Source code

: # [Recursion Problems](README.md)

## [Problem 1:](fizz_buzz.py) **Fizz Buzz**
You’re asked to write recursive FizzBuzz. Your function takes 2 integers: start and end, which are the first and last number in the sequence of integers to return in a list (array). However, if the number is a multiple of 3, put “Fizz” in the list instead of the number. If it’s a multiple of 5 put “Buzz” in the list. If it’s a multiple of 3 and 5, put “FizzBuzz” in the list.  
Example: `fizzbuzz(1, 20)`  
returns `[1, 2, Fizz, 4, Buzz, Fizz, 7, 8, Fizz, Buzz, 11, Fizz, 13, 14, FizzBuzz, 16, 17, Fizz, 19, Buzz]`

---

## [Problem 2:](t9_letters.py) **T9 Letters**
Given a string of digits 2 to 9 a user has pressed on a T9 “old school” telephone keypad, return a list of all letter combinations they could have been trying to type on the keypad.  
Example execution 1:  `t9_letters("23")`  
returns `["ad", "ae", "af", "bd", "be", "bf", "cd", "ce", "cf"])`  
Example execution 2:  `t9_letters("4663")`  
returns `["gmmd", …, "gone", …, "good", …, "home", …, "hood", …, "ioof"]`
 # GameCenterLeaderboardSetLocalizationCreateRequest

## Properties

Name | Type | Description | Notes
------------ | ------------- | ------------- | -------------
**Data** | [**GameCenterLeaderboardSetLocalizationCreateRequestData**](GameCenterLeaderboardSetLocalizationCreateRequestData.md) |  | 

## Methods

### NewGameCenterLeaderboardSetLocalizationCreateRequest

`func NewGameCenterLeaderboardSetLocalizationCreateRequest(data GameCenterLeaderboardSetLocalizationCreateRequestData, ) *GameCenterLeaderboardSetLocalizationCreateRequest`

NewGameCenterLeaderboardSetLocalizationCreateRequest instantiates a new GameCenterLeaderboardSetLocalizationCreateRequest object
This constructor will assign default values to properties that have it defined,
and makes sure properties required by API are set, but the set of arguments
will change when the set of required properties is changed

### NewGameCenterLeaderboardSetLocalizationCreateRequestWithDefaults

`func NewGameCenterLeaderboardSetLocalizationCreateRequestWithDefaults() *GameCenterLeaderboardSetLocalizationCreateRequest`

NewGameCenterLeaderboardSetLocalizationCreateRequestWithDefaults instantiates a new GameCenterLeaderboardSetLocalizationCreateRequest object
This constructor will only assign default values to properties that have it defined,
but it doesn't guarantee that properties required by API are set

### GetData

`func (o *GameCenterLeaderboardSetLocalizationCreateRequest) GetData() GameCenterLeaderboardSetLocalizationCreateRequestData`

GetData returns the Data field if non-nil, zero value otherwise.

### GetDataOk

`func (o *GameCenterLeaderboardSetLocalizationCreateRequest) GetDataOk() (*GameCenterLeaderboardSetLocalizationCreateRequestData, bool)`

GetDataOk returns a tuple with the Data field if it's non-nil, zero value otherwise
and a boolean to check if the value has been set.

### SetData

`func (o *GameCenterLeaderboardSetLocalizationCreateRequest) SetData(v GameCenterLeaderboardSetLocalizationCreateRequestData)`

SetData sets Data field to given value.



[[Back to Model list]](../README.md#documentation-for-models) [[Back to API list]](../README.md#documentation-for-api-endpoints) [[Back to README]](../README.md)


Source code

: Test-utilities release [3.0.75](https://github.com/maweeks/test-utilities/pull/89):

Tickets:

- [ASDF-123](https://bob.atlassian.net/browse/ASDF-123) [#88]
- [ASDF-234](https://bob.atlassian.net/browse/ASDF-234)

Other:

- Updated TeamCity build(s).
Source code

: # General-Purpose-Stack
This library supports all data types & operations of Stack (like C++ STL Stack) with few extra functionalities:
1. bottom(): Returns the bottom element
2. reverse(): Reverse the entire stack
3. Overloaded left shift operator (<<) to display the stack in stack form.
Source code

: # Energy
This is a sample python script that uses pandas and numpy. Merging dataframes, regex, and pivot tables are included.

• PROBLEM REQUIREMENTS
Provide the count of lines in the entries above that hold the word "This", and leave out everything else.

• PROBLEM SOLUTION
4